Let’s start with the Map part. Map input is the line from the file and output will be year as key and temperature as value.

Map:

Input	Output
1990;30	key=1990, value=30

To start, we need to import the “hadoop-max-example” project which is given at the start of lab.

Import the project by following the steps which we have explained in the previous lab.

After Importing the project, complete the following Map program according to above scenario. You need to open the “MaxTemperatureMapper.java” file

Map

protected void map(LongWritable key, Text value, Context context)

throws java.io.IOException, InterruptedException {

Text yearText = new Text();

IntWritable tempWritable = new IntWritable(0);

//write here

context.write(yearText,tempWritable);

}

Solution of Map Program is given below.

Numerical Summarization (Finding Maximum Temperature)

Map Solution

protected void map(LongWritable key, Text value, Context context)

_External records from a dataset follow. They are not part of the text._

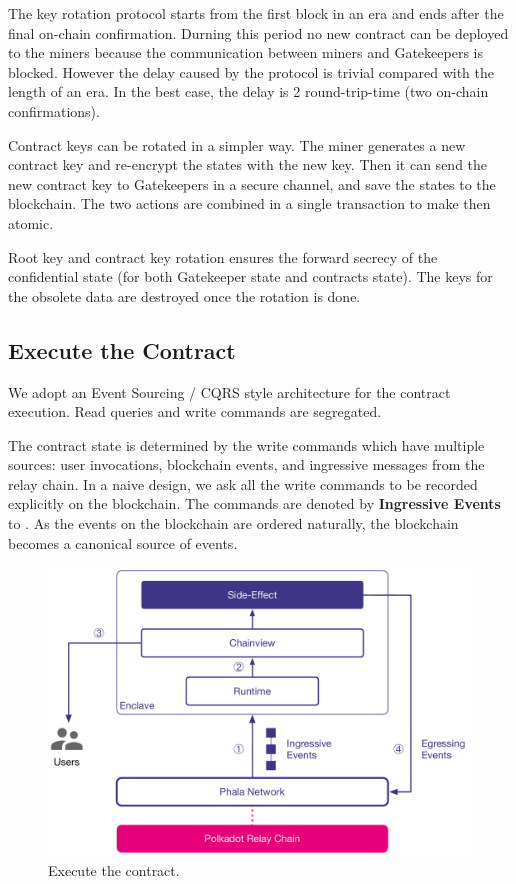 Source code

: The key rotation protocol starts from the first block in an era and ends after the final on-chain confirmation. Durning this period no new contract can be deployed to the miners because the communication between miners and Gatekeepers is blocked. However the delay caused by the protocol is trivial compared with the length of an era. In the best case, the delay is 2 round-trip-time (two on-chain confirmations).

Contract keys can be rotated in a simpler way. The miner generates a new contract key and re-encrypt the states with the new key. Then it can send the new contract key to Gatekeepers in a secure channel, and save the states to the blockchain. The two actions are combined in a single transaction to make then atomic.

Root key and contract key rotation ensures the forward secrecy of the confidential state (for both Gatekeeper state and contracts state). The keys for the obsolete data are destroyed once the rotation is done.



\subsection{Execute the Contract}

We adopt an Event Sourcing / CQRS style architecture for the contract execution. Read queries and write commands are segregated.

The contract state is determined by the write commands which have multiple sources: user invocations, blockchain events, and ingressive messages from the relay chain. In a naive design, we ask all the write commands to be recorded explicitly on the blockchain. The commands are denoted by \textbf{Ingressive Events} to \pruntime. As the events on the blockchain are ordered naturally, the blockchain becomes a canonical source of events.

\begin{figure}
    \centering \footnotesize
    \includegraphics[width=.7\columnwidth]{img/pLIBRA-execute}
    \caption{Execute the contract.}
    \label{fig:contract-execution}
\end{figure}

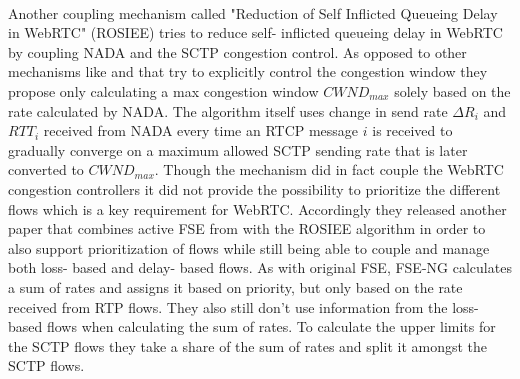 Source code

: \paragraph{}
Another coupling mechanism called "Reduction of Self Inflicted Queueing Delay in WebRTC" (ROSIEE) \cite{8065803} tries to reduce self- inflicted queueing delay in WebRTC by coupling NADA and the SCTP congestion control. 
As opposed to other mechanisms like \cite{rfc8699} and \cite{rfc3124} that try to explicitly control the congestion window they propose only calculating a max congestion window ${CWND_{max}}$ solely based on the rate calculated by NADA. 
The algorithm itself uses change in send rate $\Delta{R_i}$ and ${RTT_i}$ received from NADA every time an RTCP message $i$ is received to gradually converge on a maximum allowed SCTP sending rate that is later converted to ${CWND_{max}}$.
Though the mechanism did in fact couple the WebRTC congestion controllers it did not provide the possibility to prioritize the different flows which is a key requirement for WebRTC.
Accordingly they released another paper \cite{8638084} that combines active FSE from \cite{rfc8699} with the ROSIEE algorithm in order to also support prioritization of flows while still being able to couple and manage both loss- based and delay- based flows.
As with original FSE, FSE-NG calculates a sum of rates and assigns it based on priority, but only based on the rate received from RTP flows.
They also still don't use information from the loss- based flows when calculating the sum of rates.
To calculate the upper limits for the SCTP flows they take a share of the sum of rates and split it amongst the SCTP flows.
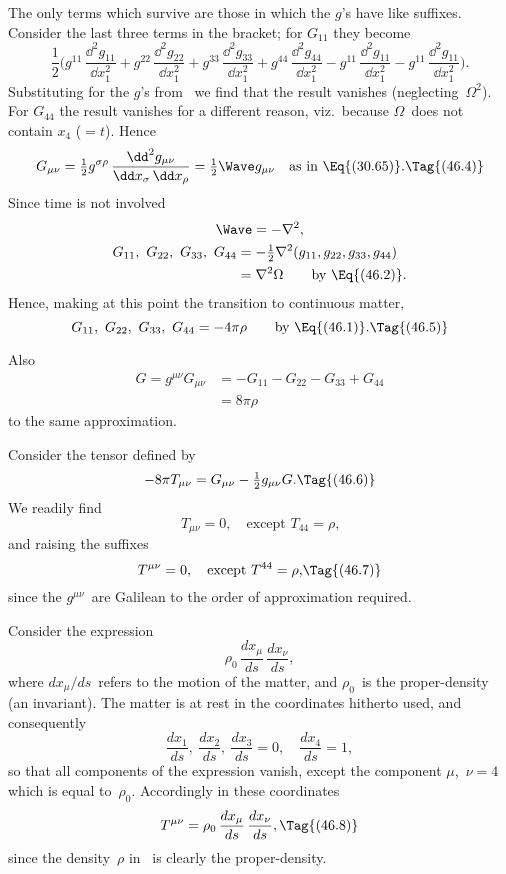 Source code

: \documentclass[12pt]{book}
\begin{document}
The only terms which survive are those in which the $g$'s have like suffixes.
Consider the last three terms in the bracket; for $G_{11}$ they become
\[
\frac{1}{2}\biggl(g^{11}\, \frac{\dd^{2} g_{11}}{\dd x_{1}^{2}}
+ g^{22}\, \frac{\dd^{2} g_{22}}{\dd x_{1}^{2}}
+ g^{33}\, \frac{\dd^{2} g_{33}}{\dd x_{1}^{2}}
+ g^{44}\, \frac{\dd^{2} g_{44}}{\dd x_{1}^{2}}
- g^{11}\, \frac{\dd^{2} g_{11}}{\dd x_{1}^{2}}
- g^{11}\, \frac{\dd^{2} g_{11}}{\dd x_{1}^{2}}\biggr).
\]
Substituting for the $g$'s from~ we find that the result vanishes (neglecting~$\Omega^2$).
For $G_{44}$ the result vanishes for a different reason, viz.\ because $\Omega$~does not
contain $x_{4}$ ($= t$). Hence
\[
G_{\mu\nu} = \tfrac{1}{2} g^{\sigma\rho}\, \frac{\dd^{2} g_{\mu\nu}}{\dd x_{\sigma}\, \dd x_{\rho}}
= \tfrac{1}{2} \Wave g_{\mu\nu}\quad\text{as in \Eq{(30.65)}.}
\Tag{(46.4)}
\]
Since time is not involved
\begin{gather*}
  \Wave = - \nabla^2, \\
  \begin{aligned}
    G_{11},\ G_{22},\ G_{33},\ G_{44}
    &= -\tfrac{1}{2} \nabla^2(g_{11}, g_{22}, g_{33}, g_{44}) \\
    &= \nabla^2\Omega \qquad\text{by \Eq{(46.2)}.}
  \end{aligned}
\end{gather*}
Hence, making at this point the transition to continuous matter,
\[
G_{11},\ G_{22},\ G_{33},\ G_{44} = -4\pi\rho
\qquad\text{by \Eq{(46.1)}.}
\Tag{(46.5)}
\]

Also
\begin{align*}
  G = g^{\mu\nu} G_{\mu\nu}
  &= -G_{11} - G_{22} - G_{33} + G_{44} \\
  &= 8\pi\rho
  \end{align*}
to the same approximation.

Consider the tensor defined by
%
\[
-8\pi T_{\mu\nu} = G_{\mu\nu} - \tfrac{1}{2} g_{\mu\nu} G.
\Tag{(46.6)}
\]
We readily find
\[
T_{\mu\nu}  = 0,\quad\text{except $T_{44} = \rho$,}
\]
and raising the suffixes
\[
T^{\mu\nu} = 0,\quad\text{except $T^{44} = \rho$,}
\Tag{(46.7)}
\]
since the $g^{\mu\nu}$~are Galilean to the order of approximation required.

Consider the expression
\[
\rho_{0}\, \frac{dx_{\mu}}{ds}\,\frac{dx_{\nu}}{ds},
\]
where $dx_{\mu}/ds$~refers to the motion of the matter, and $\rho_{0}$~is the proper\hyp{}density
(an invariant). The matter is at rest in the coordinates hitherto used, and
consequently
\[
\frac{dx_{1}}{ds},\
\frac{dx_{2}}{ds},\
\frac{dx_{3}}{ds} = 0,\quad
\frac{dx_{4}}{ds} = 1,
\]
so that all components of the expression vanish, except the component $\mu$,~$\nu = 4$
which is equal to~$\rho_{0}$. Accordingly in these coordinates
\[
T^{\mu\nu} = \rho_{0}\, \frac{dx_{\mu}}{ds}\,\frac{dx_{\nu}}{ds},
\Tag{(46.8)}
\]
since the density~$\rho$ in~ is clearly the proper\hyp{}density.
\end{document}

throws java.io.IOException, InterruptedException {

Text yearText = new Text();

IntWritable tempWritable = new IntWritable(0);

String[] line = value.toString().split(";");

String year = line[0];

yearText.set(year);

int temp = Integer.parseInt(line[1]);

tempWritable.set(temp);

context.write(yearText,tempWritable);

}

Till this point, we have completed the Map part. Now let’s focus on reducer. The reducer will process the input values associated with specific year and find the maximum temperature.

Reducer:

Input	Output
1990, {20,35,34,21}	key=1990, value=35

Complete the following reducer program. You need to open “MaxTemperatureReducer.java” file for it.

public class MaxTemperatureReducer extends

Reducer<Text, IntWritable, Text, IntWritable> {

protected void reduce(Text key, Iterable<IntWritable> values, Context context)

throws java.io.IOException, InterruptedException {

int maxValue;

//Write here.

context.write(key, new IntWritable(maxValue));

}

If you are not able to write then please see the solution below.

Numerical Summarization (Finding Maximum Temperature)

Reduce Program Solution

protected void reduce(Text key, Iterable<IntWritable> values, Context context)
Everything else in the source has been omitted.